We now understand the derivative of x/5. It is commonly represented as d/dx (x/5) or (x/5)', and its value is 1/5.

The function x/5 has a constant derivative, indicating it is differentiable across its entire domain.

The key concepts include: Linear Function: A function of the form f(x) = mx + b, where m and b are constants.

Constant Rule: The rule for differentiating constant multiples of functions.

Slope: The measure of steepness of a line, which in this case is the constant 1/5.

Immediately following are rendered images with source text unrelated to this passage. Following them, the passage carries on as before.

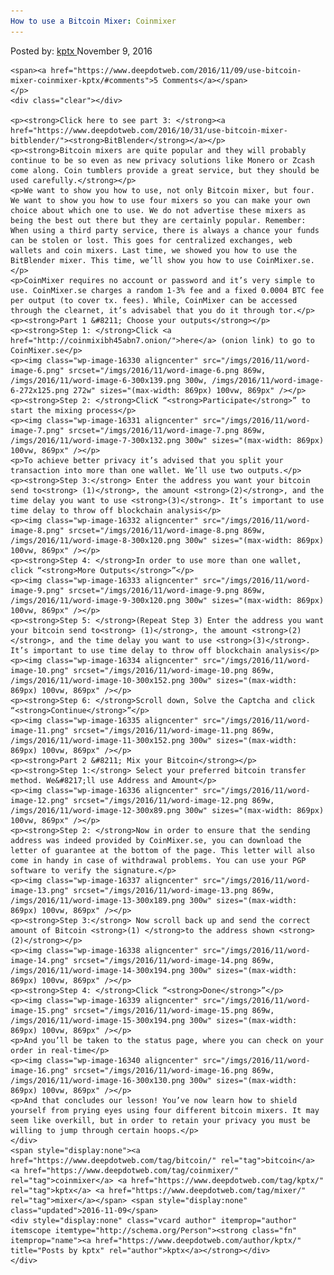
 ```yaml
---
How to use a Bitcoin Mixer: Coinmixer
---
```

<article class="post-listing post-16328 post type-post status-publish format-standard has-post-thumbnail hentry  tag-bitcoin tag-coinmixer tag-kptx tag-mixer">
    <div class="post-inner">
        <span>Posted by: <a href="https://www.deepdotweb.com/author/kptx/" title="">kptx </a></span>
    <span>November 9, 2016</span>
    
    <span><a href="https://www.deepdotweb.com/2016/11/09/use-bitcoin-mixer-coinmixer-kptx/#comments">5 Comments</a></span>
    </p>
    <div class="clear"></div>
    
    <p><strong>Click here to see part 3: </strong><a href="https://www.deepdotweb.com/2016/10/31/use-bitcoin-mixer-bitblender/"><strong>BitBlender</strong></a></p>
    <p><strong>Bitcoin mixers are quite popular and they will probably continue to be so even as new privacy solutions like Monero or Zcash come along. Coin tumblers provide a great service, but they should be used carefully.</strong></p>
    <p>We want to show you how to use, not only Bitcoin mixer, but four. We want to show you how to use four mixers so you can make your own choice about which one to use. We do not advertise these mixers as being the best out there but they are certainly popular. Remember: When using a third party service, there is always a chance your funds can be stolen or lost. This goes for centralized exchanges, web wallets and coin mixers. Last time, we showed you how to use the BitBlender mixer. This time, we’ll show you how to use CoinMixer.se.</p>
    <p>CoinMixer requires no account or password and it’s very simple to use. CoinMixer.se charges a random 1-3% fee and a fixed 0.0004 BTC fee per output (to cover tx. fees). While, CoinMixer can be accessed through the clearnet, it’s advisabel that you do it through tor.</p>
    <p><strong>Part 1 &#8211; Choose your outputs</strong></p>
    <p><strong>Step 1: </strong>Click <a href="http://coinmixibh45abn7.onion/">here</a> (onion link) to go to CoinMixer.se</p>
    <p><img class="wp-image-16330 aligncenter" src="/imgs/2016/11/word-image-6.png" srcset="/imgs/2016/11/word-image-6.png 869w, /imgs/2016/11/word-image-6-300x139.png 300w, /imgs/2016/11/word-image-6-272x125.png 272w" sizes="(max-width: 869px) 100vw, 869px" /></p>
    <p><strong>Step 2: </strong>ClicK “<strong>Participate</strong>” to start the mixing process</p>
    <p><img class="wp-image-16331 aligncenter" src="/imgs/2016/11/word-image-7.png" srcset="/imgs/2016/11/word-image-7.png 869w, /imgs/2016/11/word-image-7-300x132.png 300w" sizes="(max-width: 869px) 100vw, 869px" /></p>
    <p>To achieve better privacy it’s advised that you split your transaction into more than one wallet. We’ll use two outputs.</p>
    <p><strong>Step 3:</strong> Enter the address you want your bitcoin send to<strong> (1)</strong>, the amount <strong>(2)</strong>, and the time delay you want to use <strong>(3)</strong>. It’s important to use time delay to throw off blockchain analysis</p>
    <p><img class="wp-image-16332 aligncenter" src="/imgs/2016/11/word-image-8.png" srcset="/imgs/2016/11/word-image-8.png 869w, /imgs/2016/11/word-image-8-300x120.png 300w" sizes="(max-width: 869px) 100vw, 869px" /></p>
    <p><strong>Step 4: </strong>In order to use more than one wallet, click “<strong>More Outputs</strong>”</p>
    <p><img class="wp-image-16333 aligncenter" src="/imgs/2016/11/word-image-9.png" srcset="/imgs/2016/11/word-image-9.png 869w, /imgs/2016/11/word-image-9-300x120.png 300w" sizes="(max-width: 869px) 100vw, 869px" /></p>
    <p><strong>Step 5: </strong>(Repeat Step 3) Enter the address you want your bitcoin send to<strong> (1)</strong>, the amount <strong>(2)</strong>, and the time delay you want to use <strong>(3)</strong>. It’s important to use time delay to throw off blockchain analysis</p>
    <p><img class="wp-image-16334 aligncenter" src="/imgs/2016/11/word-image-10.png" srcset="/imgs/2016/11/word-image-10.png 869w, /imgs/2016/11/word-image-10-300x152.png 300w" sizes="(max-width: 869px) 100vw, 869px" /></p>
    <p><strong>Step 6: </strong>Scroll down, Solve the Captcha and click “<strong>Continue</strong>”</p>
    <p><img class="wp-image-16335 aligncenter" src="/imgs/2016/11/word-image-11.png" srcset="/imgs/2016/11/word-image-11.png 869w, /imgs/2016/11/word-image-11-300x152.png 300w" sizes="(max-width: 869px) 100vw, 869px" /></p>
    <p><strong>Part 2 &#8211; Mix your Bitcoin</strong></p>
    <p><strong>Step 1:</strong> Select your preferred bitcoin transfer method. We&#8217;ll use Address and Amount</p>
    <p><img class="wp-image-16336 aligncenter" src="/imgs/2016/11/word-image-12.png" srcset="/imgs/2016/11/word-image-12.png 869w, /imgs/2016/11/word-image-12-300x89.png 300w" sizes="(max-width: 869px) 100vw, 869px" /></p>
    <p><strong>Step 2: </strong>Now in order to ensure that the sending address was indeed provided by CoinMixer.se, you can download the letter of guarantee at the bottom of the page. This letter will also come in handy in case of withdrawal problems. You can use your PGP software to verify the signature.</p>
    <p><img class="wp-image-16337 aligncenter" src="/imgs/2016/11/word-image-13.png" srcset="/imgs/2016/11/word-image-13.png 869w, /imgs/2016/11/word-image-13-300x189.png 300w" sizes="(max-width: 869px) 100vw, 869px" /></p>
    <p><strong>Step 3:</strong> Now scroll back up and send the correct amount of Bitcoin <strong>(1) </strong>to the address shown <strong>(2)</strong></p>
    <p><img class="wp-image-16338 aligncenter" src="/imgs/2016/11/word-image-14.png" srcset="/imgs/2016/11/word-image-14.png 869w, /imgs/2016/11/word-image-14-300x194.png 300w" sizes="(max-width: 869px) 100vw, 869px" /></p>
    <p><strong>Step 4: </strong>Click “<strong>Done</strong>”</p>
    <p><img class="wp-image-16339 aligncenter" src="/imgs/2016/11/word-image-15.png" srcset="/imgs/2016/11/word-image-15.png 869w, /imgs/2016/11/word-image-15-300x194.png 300w" sizes="(max-width: 869px) 100vw, 869px" /></p>
    <p>And you’ll be taken to the status page, where you can check on your order in real-time</p>
    <p><img class="wp-image-16340 aligncenter" src="/imgs/2016/11/word-image-16.png" srcset="/imgs/2016/11/word-image-16.png 869w, /imgs/2016/11/word-image-16-300x130.png 300w" sizes="(max-width: 869px) 100vw, 869px" /></p>
    <p>And that concludes our lesson! You’ve now learn how to shield yourself from prying eyes using four different bitcoin mixers. It may seem like overkill, but in order to retain your privacy you must be willing to jump through certain hoops.</p>
    </div>
    <span style="display:none"><a href="https://www.deepdotweb.com/tag/bitcoin/" rel="tag">bitcoin</a> <a href="https://www.deepdotweb.com/tag/coinmixer/" rel="tag">coinmixer</a> <a href="https://www.deepdotweb.com/tag/kptx/" rel="tag">kptx</a> <a href="https://www.deepdotweb.com/tag/mixer/" rel="tag">mixer</a></span> <span style="display:none" class="updated">2016-11-09</span>
    <div style="display:none" class="vcard author" itemprop="author" itemscope itemtype="http://schema.org/Person"><strong class="fn" itemprop="name"><a href="https://www.deepdotweb.com/author/kptx/" title="Posts by kptx" rel="author">kptx</a></strong></div>
    </div>
</article>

The derivative of x/5 can be denoted as d/dx (x/5) or (x/5)'.

The formula we use to differentiate x/5 is: d/dx (x/5) = 1/5 (or) (x/5)' = 1/5

The formula applies to all x in the real number set.

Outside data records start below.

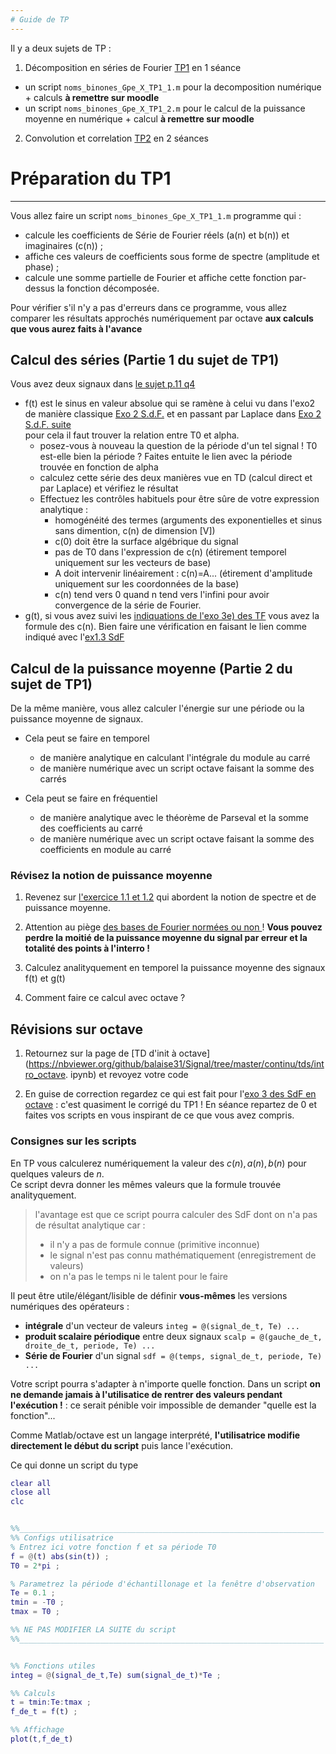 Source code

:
 ```yaml
---
# Guide de TP
---
```



Il y a deux sujets de TP :

1. Décomposition en séries de Fourier [TP1](https://moodle.insa-toulouse.fr/mod/resource/view.php?id=24774) en 1 séance
  - un script `noms_binones_Gpe_X_TP1_1.m` pour la decomposition numérique + calculs **à remettre sur moodle**
  - un script `noms_binones_Gpe_X_TP1_2.m` pour le calcul de la puissance moyenne en numérique + calcul **à remettre sur moodle**
    
2. Convolution et correlation [TP2](https://moodle.insa-toulouse.fr/mod/resource/view.php?id=24774) en 2 séances



# Préparation du TP1
---

Vous allez faire un script `noms_binones_Gpe_X_TP1_1.m` programme qui :
- calcule les coefficients de Série de Fourier réels (a(n) et b(n)) et imaginaires (c(n)) ;
- affiche ces valeurs de coefficients sous forme de spectre (amplitude et phase) ;
- calcule une somme partielle de Fourier et affiche cette fonction par-dessus la fonction décomposée.

Pour vérifier s'il n'y a pas d'erreurs dans ce programme, vous allez comparer les résultats approchés numériquement par octave **aux calculs que vous aurez faits à l'avance**

## Calcul des séries (Partie 1 du sujet de TP1)

Vous avez deux signaux dans [le sujet p.11 q4](https://moodle.insa-toulouse.fr/mod/resource/view.php?id=24774#page=11)
- f(t) est le sinus en valeur absolue qui se ramène à celui vu dans l'exo2 de manière classique [Exo 2 S.d.F.](https://nbviewer.org/github/balaise31/Signal/blob/master/continu/tds/ch5_s6_series.ipynb#Exercice-2-:) et en passant par Laplace dans [Exo 2 S.d.F. suite](https://nbviewer.org/github/balaise31/Signal/blob/master/continu/tds/ch5_s9_series.ipynb#Faire-le-lien-avec-Laplace-(exo-2))  
pour cela il faut trouver la relation entre T0 et alpha.
  - posez-vous à nouveau la question de la période d'un tel signal ! T0 est-elle bien la période ? Faites entuite le lien avec la période trouvée en fonction de alpha   
  - calculez cette série des deux manières vue en TD (calcul direct et par Laplace) et vérifiez le résultat
  - Effectuez les contrôles habituels pour être sûre de votre expression analytique :
    + homogénéité des termes (arguments des exponentielles et sinus sans dimention, c(n) de dimension [V])
    + c(0) doit être la surface algébrique du signal
    + pas de T0 dans l'expression de c(n) (étirement temporel uniquement sur les vecteurs de base)
    + A doit intervenir linéairement : c(n)=A... (étirement d'amplitude uniquement sur les coordonnées de la base)
    + c(n) tend vers 0 quand n tend vers l'infini pour avoir convergence de la série de Fourier.
- g(t), si vous avez suivi les [indiquations de l'exo 3e) des TF](https://nbviewer.org/github/balaise31/Signal/blob/master/continu/tds/ch6_tf.ipynb#Exercice-3) vous avez la formule des c(n). Bien faire une vérification en faisant le lien comme indiqué avec l'[ex1.3 SdF](https://moodle.insa-toulouse.fr/mod/resource/view.php?id=24741#page=95)

## Calcul de la puissance moyenne (Partie 2 du sujet de TP1)

De la même manière, vous allez calculer l'énergie sur une période ou la puissance moyenne de signaux.  

- Cela peut se faire en temporel
  + de manière analytique en calculant l'intégrale du module au carré
  + de manière numérique avec un script octave faisant la somme des carrés 

- Cela peut se faire en fréquentiel
  + de manière analytique avec le théorème de Parseval et la somme des coefficients au carré
  + de manière numérique avec un script octave faisant la somme des coefficients en module au carré

### Révisez la notion de puissance moyenne 

1. Revenez sur [l'exercice 1.1 et 1.2](https://nbviewer.org/github/balaise31/Signal/blob/master/continu/tds/ch5_s9_series.ipynb#Exercice-1.1-et-1.2) qui abordent la notion de spectre et de puissance moyenne.

2. Attention au piège [des bases de Fourier normées ou non ](https://nbviewer.org/github/balaise31/Signal/blob/master/continu/tds/intro_series.ipynb#Coefs-de-Fourier-avec-une-base-imaginaire-norm%C3%A9e-:-c(n)) ! **Vous pouvez perdre la moitié de la puissance moyenne du signal par erreur et la totalité des points à l'interro !**

3. Calculez analityquement en temporel la puissance moyenne des signaux f(t) et g(t)

4. Comment faire ce calcul avec octave ?

## Révisions sur octave

1. Retournez sur la page de [TD d'init à octave](https://nbviewer.org/github/balaise31/Signal/tree/master/continu/tds/intro_octave. ipynb) et revoyez votre code

2. En guise de correction regardez ce qui est fait pour l'[exo 3 des SdF en octave](https://nbviewer.org/github/balaise31/Signal/tree/master/continu/tds/Series_exo3_pour_TP.ipynb) : c'est quasiment le corrigé du TP1 ! En séance repartez de 0 et faites vos scripts en vous inspirant de ce que vous avez compris.

### Consignes sur les scripts

En TP vous calculerez numériquement la valeur des $c(n), a(n), b(n)$ pour quelques valeurs de $n$.  
Ce script devra donner les mêmes valeurs que la formule trouvée analityquement.

> l'avantage est que ce script pourra calculer des SdF dont on n'a pas de résultat analytique car :
> - il n'y a pas de formule connue (primitive inconnue)
> - le signal n'est pas connu mathématiquement (enregistrement de valeurs)
> - on n'a pas le temps ni le talent pour le faire 

Il peut être utile/élégant/lisible de définir **vous-mêmes** les versions numériques des opérateurs :
- **intégrale** d'un vecteur de valeurs `integ = @(signal_de_t, Te) ...` 
- **produit scalaire périodique** entre deux signaux `scalp = @(gauche_de_t, droite_de_t, periode, Te) ...` 
- **Série de Fourier** d'un signal `sdf = @(temps, signal_de_t, periode, Te) ...`

Votre script pourra s'adapter à n'importe quelle fonction. Dans un script **on ne demande jamais à l'utilisatice de rentrer des valeurs pendant l'exécution !** : ce serait pénible voir impossible de demander "quelle est la fonction"...

Comme Matlab/octave est un langage interprété, **l'utilisatrice modifie directement le début du script** puis lance l'exécution.

Ce qui donne un script du type 

```matlab
clear all
close all
clc 


%%____________________________________________________________________
%% Configs utilisatrice
% Entrez ici votre fonction f et sa période T0
f = @(t) abs(sin(t)) ;
T0 = 2*pi ;

% Parametrez la période d'échantillonage et la fenêtre d'observation 
Te = 0.1 ;
tmin = -T0 ; 
tmax = T0 ;

%% NE PAS MODIFIER LA SUITE du script
%%____________________________________________________________________


%% Fonctions utiles
integ = @(signal_de_t,Te) sum(signal_de_t)*Te ;

%% Calculs 
t = tmin:Te:tmax ;
f_de_t = f(t) ;

%% Affichage
plot(t,f_de_t)


```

We can derive the derivative of x/5 using proofs. To show this, we will use basic differentiation rules.

There are several methods we use to prove this, such as:

By First Principle Using the Constant Rule We will now demonstrate that the differentiation of x/5 results in 1/5 using these methods:

By First Principle The derivative of x/5 can be proved using the First Principle, which expresses the derivative as the limit of the difference quotient.

To find the derivative of x/5 using the first principle, we consider f(x) = x/5.

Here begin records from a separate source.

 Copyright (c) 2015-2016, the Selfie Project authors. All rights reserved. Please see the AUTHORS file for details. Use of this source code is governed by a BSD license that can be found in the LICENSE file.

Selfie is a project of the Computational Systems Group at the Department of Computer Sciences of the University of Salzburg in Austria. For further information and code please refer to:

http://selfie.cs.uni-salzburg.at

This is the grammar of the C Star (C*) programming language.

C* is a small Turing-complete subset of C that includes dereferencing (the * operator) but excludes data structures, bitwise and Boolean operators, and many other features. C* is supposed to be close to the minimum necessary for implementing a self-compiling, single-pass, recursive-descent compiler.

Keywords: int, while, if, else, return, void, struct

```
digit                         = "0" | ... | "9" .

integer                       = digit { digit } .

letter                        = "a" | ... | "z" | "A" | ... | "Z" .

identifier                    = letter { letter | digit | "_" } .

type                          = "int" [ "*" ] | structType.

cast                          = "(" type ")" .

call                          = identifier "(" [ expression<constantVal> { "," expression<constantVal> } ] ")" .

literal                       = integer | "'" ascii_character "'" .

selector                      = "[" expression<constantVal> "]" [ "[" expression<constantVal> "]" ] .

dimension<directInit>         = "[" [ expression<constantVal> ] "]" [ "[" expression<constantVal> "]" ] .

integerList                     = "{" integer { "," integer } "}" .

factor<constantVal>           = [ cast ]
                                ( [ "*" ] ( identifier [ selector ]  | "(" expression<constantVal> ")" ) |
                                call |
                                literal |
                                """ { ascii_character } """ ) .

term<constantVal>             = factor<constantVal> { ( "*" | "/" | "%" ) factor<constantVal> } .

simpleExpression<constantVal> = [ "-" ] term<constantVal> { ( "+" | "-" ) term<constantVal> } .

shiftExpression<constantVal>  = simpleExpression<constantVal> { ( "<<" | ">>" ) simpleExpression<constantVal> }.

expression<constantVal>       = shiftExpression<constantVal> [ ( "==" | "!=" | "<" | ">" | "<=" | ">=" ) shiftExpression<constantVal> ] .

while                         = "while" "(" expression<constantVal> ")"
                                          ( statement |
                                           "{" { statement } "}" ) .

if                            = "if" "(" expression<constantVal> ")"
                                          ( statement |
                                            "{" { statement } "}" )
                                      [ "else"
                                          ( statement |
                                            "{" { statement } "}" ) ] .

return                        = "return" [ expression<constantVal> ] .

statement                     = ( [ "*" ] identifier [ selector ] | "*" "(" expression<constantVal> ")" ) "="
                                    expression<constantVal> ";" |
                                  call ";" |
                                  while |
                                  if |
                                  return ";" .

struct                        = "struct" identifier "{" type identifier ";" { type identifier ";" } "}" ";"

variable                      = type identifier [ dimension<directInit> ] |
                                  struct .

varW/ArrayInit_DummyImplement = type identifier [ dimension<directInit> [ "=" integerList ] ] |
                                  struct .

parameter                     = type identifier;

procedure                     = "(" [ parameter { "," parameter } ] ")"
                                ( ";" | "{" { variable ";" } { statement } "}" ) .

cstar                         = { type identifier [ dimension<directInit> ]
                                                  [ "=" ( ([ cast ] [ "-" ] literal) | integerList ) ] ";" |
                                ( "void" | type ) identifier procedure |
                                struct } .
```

Its derivative can be expressed as the following limit. f'(x) = limₕ→₀ [f(x + h) - f(x)] / h … (1) Given that f(x) = x/5, we write f(x + h) = (x + h)/5.

Substituting these into equation (1), f'(x) = limₕ→₀ [(x + h)/5 - x/5] / h = limₕ→₀ [x/5 + h/5 - x/5] / h = limₕ→₀ [h/5] / h = limₕ→₀ 1/5 Therefore, f'(x) = 1/5.

Hence, proved.

Using the Constant Rule To prove the differentiation of x/5 using the constant rule, We recognize that x/5 is a linear function with a slope of 1/5. By the constant multiple rule: d/dx (c·f(x)) = c·d/dx (f(x)) Let f(x) = x and c = 1/5, d/dx (x/5) = 1/5·d/dx (x) Since d/dx (x) = 1, d/dx (x/5) = 1/5·1 = 1/5.

When a function is differentiated several times, the derivatives obtained are referred to as higher-order derivatives. Higher-order derivatives can provide additional insights into the behavior of functions.

For the function x/5, which is linear, the first derivative is 1/5, and all higher-order derivatives are 0.

This indicates that the function's rate of change is constant, and there are no changes in the rate of change.

The derivative of x/5 is constant and defined everywhere on the real line. The derivative does not change with the value of x, making it straightforward to compute.

• Derivative: The derivative of a function indicates how the given function changes in response to a slight change in x.

• Linear Function: A function of the form f(x) = mx + b, where m and b are constants.

• Constant Rule: A rule stating that the derivative of a constant multiplied by a function is the constant times the derivative of the function.

• First Derivative: The initial result of differentiating a function, which gives us the rate of change.

• Constant: A value that does not change, used in the context of the multiple and constant terms in differentiation.